Growing up in a developing country, Beatrice Kariuki often worried about children who were dying of preventable diseases. She and her family moved here from Kenya three years ago for better opportunities.
Last week, Kariuki graduated from Broadmoor High, earning her school’s second highest academic honor.
Now, the 17 year old wants to learn about medicine and cultural relations so she can do more for children facing illnesses and be a voice for the misunderstood.
Another graduate, Scotlandville Magnet High valedictorian Tyneeka Dyson, 18, is also convinced she must achieve her academic goals in order to make a difference in her field of study.
Both young women have raised the bar for themselves and others in the Class of 2014.
They are driven, engaged, focused and readying themselves to confront and solve problems.
For Dyson, that means a career in engineering. She joined her school’s engineering program and last summer did an internship at ExxonMobil.
“I feel like I have a head start about what an engineering career is like,” she told me.
Kariuki plans to study international relations and to one day work in pediatrics to tackle global health, an issue that she witnessed first hand in Africa.
“A lot of kids are dying from preventable deaths,” she said. “A lack of doctors and medicine in some countries can leave children vulnerable.”
Graduating high school was important, she told me.
“It means I just completed the first phase of my life,” Kariuki said.

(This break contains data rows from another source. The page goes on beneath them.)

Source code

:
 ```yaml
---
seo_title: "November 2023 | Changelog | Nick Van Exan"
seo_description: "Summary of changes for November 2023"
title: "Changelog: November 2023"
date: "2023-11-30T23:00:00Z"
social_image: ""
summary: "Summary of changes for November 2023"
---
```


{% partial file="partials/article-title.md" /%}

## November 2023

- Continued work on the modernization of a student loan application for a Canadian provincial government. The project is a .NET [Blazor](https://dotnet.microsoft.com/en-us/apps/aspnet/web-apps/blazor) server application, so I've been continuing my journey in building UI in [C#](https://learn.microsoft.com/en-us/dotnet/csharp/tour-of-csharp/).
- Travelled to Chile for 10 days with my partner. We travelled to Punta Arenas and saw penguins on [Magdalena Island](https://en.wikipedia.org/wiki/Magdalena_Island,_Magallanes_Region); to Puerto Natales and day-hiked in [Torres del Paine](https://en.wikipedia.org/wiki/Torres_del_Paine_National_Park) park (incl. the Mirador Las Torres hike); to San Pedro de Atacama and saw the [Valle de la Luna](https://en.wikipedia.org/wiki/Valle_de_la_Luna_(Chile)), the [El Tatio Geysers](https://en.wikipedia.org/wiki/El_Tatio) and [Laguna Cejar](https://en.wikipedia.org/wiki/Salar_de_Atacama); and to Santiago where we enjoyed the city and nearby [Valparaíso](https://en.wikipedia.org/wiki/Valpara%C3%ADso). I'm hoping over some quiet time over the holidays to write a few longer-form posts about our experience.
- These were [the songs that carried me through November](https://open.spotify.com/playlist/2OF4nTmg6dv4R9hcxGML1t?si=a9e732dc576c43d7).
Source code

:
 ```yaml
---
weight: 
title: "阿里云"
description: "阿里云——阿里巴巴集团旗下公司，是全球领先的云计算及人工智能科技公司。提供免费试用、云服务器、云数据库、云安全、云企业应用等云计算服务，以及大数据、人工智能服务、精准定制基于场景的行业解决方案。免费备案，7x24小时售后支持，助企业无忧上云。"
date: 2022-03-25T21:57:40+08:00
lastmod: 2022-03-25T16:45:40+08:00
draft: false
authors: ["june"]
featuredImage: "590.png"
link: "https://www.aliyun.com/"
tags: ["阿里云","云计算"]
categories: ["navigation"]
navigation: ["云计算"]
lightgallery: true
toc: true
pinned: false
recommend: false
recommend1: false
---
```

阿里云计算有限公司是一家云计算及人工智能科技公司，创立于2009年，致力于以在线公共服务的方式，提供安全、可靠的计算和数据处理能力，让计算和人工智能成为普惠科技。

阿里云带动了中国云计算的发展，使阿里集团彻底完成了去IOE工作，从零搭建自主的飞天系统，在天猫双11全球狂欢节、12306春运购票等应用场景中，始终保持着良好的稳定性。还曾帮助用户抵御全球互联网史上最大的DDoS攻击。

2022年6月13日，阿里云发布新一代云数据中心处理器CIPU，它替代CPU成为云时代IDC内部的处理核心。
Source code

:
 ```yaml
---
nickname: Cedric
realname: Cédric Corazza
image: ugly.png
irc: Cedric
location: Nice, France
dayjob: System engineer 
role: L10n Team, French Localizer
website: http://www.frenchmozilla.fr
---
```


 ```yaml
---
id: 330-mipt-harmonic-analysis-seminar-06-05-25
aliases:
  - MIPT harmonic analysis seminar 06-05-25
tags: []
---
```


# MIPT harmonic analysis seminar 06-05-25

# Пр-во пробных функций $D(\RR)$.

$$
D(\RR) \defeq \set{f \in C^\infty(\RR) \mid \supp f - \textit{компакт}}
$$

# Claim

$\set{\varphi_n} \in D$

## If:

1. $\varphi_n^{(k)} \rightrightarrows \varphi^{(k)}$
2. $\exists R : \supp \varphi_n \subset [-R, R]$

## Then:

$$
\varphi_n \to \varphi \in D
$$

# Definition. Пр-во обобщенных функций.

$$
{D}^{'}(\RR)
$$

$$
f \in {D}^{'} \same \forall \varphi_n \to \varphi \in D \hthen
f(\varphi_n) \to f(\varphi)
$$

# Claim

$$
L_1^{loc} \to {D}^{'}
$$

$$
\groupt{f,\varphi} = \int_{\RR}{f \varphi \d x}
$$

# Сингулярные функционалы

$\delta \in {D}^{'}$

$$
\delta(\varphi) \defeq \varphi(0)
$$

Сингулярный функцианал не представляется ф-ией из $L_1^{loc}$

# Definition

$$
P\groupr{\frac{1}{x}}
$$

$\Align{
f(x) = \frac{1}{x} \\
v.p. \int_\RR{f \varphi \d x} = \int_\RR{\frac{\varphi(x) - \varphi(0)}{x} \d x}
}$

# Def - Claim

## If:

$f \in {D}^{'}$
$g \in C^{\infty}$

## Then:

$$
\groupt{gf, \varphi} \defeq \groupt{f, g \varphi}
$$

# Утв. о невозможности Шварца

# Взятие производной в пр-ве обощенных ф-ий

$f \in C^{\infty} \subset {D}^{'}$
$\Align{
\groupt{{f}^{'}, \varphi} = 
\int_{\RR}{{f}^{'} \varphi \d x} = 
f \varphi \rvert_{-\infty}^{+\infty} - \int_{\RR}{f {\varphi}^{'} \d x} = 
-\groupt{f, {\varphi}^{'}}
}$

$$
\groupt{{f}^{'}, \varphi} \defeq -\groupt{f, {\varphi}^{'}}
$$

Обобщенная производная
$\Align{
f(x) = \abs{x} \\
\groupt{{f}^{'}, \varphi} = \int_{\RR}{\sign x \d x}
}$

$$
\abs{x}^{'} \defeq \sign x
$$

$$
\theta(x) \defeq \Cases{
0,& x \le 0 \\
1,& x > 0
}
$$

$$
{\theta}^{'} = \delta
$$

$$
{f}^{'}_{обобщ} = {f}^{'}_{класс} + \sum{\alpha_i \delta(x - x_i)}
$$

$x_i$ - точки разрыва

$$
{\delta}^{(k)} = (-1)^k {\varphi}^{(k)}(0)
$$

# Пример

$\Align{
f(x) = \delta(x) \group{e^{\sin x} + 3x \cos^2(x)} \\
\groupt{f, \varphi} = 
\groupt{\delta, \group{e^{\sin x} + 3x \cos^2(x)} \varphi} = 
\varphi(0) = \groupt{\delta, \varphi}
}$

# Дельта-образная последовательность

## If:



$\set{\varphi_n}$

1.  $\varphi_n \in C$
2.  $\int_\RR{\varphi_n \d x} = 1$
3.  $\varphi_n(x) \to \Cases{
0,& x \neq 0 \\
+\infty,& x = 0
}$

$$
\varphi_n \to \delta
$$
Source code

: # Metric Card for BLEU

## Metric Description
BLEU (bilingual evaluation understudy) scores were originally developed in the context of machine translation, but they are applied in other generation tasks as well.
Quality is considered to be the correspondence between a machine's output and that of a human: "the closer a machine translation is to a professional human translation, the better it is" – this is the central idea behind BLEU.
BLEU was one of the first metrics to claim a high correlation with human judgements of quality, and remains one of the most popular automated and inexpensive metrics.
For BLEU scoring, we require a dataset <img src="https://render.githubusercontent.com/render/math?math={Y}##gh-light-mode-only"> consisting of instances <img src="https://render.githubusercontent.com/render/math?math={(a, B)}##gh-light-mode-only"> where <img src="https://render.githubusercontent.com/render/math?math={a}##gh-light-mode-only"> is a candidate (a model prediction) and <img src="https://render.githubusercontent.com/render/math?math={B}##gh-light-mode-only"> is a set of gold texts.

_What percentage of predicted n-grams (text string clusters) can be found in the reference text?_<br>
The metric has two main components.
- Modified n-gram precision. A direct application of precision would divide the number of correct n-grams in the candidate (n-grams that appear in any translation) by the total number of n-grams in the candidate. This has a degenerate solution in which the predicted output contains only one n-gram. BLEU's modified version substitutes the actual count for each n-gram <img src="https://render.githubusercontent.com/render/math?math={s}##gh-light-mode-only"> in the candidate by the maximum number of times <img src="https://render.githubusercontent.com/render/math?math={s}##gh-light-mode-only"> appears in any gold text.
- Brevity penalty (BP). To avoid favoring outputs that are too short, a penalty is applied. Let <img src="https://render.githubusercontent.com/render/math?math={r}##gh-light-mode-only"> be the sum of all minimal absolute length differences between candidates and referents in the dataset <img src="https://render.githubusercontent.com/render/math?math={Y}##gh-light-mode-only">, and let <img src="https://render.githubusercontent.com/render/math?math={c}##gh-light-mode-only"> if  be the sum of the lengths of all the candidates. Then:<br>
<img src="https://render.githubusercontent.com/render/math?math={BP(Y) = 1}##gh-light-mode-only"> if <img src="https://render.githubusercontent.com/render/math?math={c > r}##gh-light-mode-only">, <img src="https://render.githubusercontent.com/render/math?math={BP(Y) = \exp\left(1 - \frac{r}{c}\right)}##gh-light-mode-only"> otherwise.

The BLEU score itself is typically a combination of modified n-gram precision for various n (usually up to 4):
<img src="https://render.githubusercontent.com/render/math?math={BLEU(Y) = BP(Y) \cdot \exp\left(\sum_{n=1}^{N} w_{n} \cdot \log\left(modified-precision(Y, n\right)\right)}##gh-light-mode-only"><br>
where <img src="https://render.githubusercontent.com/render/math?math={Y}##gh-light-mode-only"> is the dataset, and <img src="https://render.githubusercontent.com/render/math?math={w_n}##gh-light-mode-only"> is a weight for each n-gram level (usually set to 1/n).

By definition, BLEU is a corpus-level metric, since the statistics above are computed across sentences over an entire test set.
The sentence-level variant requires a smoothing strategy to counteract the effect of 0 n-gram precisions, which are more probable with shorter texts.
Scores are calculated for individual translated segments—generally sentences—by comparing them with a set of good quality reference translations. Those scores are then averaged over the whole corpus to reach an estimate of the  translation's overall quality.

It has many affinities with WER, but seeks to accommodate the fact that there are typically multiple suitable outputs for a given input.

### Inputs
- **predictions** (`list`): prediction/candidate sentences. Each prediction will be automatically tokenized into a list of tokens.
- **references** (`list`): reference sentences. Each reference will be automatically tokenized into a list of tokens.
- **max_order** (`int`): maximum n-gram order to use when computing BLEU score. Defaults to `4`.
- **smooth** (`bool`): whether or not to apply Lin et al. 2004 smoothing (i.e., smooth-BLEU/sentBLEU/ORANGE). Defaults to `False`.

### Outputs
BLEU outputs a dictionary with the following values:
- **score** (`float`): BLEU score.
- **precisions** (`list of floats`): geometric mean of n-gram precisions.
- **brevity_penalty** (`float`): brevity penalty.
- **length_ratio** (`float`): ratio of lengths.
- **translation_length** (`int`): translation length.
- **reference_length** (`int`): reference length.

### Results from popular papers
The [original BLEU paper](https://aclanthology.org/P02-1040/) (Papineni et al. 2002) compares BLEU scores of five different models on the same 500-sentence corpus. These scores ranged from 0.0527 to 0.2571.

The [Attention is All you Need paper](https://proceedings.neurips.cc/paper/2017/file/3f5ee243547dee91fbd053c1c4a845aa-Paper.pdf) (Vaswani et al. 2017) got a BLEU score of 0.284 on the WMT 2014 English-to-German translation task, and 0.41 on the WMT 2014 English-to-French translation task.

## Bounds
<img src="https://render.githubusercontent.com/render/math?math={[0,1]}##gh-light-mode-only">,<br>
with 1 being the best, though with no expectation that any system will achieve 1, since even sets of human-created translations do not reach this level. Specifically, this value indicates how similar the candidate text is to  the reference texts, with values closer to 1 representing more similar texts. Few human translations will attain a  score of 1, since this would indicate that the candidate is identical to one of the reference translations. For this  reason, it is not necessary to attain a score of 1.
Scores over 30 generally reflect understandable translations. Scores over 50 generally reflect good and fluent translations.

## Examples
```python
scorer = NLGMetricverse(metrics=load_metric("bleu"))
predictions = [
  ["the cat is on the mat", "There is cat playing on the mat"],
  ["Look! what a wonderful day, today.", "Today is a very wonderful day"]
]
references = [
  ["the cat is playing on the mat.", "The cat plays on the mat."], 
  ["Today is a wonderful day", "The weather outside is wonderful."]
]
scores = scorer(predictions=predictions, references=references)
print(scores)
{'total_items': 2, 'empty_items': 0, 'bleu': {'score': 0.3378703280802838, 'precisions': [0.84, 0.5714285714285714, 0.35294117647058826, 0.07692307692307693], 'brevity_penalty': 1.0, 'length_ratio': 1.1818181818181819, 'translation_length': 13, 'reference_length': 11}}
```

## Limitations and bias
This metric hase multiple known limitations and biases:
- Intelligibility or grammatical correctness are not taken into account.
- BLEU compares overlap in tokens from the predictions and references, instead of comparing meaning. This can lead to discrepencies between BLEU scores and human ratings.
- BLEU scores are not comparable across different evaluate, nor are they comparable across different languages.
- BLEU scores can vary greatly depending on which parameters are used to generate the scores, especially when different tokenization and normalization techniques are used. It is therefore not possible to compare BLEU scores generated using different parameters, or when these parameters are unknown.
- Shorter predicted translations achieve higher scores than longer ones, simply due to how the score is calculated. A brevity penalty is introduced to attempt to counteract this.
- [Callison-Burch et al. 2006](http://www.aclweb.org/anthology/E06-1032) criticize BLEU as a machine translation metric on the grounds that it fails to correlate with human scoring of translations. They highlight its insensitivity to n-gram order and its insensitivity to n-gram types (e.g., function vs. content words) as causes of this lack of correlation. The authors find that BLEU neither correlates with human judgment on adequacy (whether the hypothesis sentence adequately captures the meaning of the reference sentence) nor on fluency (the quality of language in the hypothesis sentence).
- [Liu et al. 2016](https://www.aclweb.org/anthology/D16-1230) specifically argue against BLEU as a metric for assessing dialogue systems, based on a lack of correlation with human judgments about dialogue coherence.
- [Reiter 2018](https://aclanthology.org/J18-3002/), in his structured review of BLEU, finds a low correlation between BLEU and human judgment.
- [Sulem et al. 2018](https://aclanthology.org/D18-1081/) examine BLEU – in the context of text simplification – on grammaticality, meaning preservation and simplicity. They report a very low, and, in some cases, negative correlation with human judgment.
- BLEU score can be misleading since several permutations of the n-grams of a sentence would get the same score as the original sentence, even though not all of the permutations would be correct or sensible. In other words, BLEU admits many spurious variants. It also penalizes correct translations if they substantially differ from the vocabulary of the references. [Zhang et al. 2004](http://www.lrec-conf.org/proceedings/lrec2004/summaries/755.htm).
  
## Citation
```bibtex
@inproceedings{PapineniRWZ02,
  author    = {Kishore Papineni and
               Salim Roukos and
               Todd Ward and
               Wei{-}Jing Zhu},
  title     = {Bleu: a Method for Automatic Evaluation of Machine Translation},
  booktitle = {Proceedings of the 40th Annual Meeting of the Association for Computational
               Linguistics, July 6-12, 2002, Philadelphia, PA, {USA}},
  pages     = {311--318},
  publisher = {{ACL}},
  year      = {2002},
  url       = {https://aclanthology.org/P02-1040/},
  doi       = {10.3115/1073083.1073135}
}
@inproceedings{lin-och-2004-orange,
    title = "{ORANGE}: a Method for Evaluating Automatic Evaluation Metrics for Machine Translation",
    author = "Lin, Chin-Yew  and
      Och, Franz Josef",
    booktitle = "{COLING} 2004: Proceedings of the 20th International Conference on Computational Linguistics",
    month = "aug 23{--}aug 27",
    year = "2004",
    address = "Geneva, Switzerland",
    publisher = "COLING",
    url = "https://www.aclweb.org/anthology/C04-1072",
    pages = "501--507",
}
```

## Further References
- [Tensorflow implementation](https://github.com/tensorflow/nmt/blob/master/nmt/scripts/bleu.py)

She plans to attend Emory University in Atlanta where she will take international studies “and learn about all cultures.”
“Understanding helps us find ways to solve the problems, and it helps us know what’s going on,” she said.
Kariuki said social networking can be used as a tool for international relations. The kidnapping of more than 200 girls from a Nigerian school last month, which she described as “a senseless crime,” was barely publicized or discussed until social media outlets and first lady Michelle Obama weighed in.
For Dyson, staying at the top of her class throughout most of high school wasn’t always easy. She was sometimes teased for not having a lot of friends or for being a loner. But Dyson said she was busy preparing herself for her lifelong dream to become an engineer.
Similar to her father, a mechanic, she loves machines and wants to one day design electronic circuits and power systems. She plans to study at the University of Virginia this fall.
I think Dyson’s attitude sums it up for this year’s crop of graduates. “I want to get out and learn a trade and make a difference,” she said.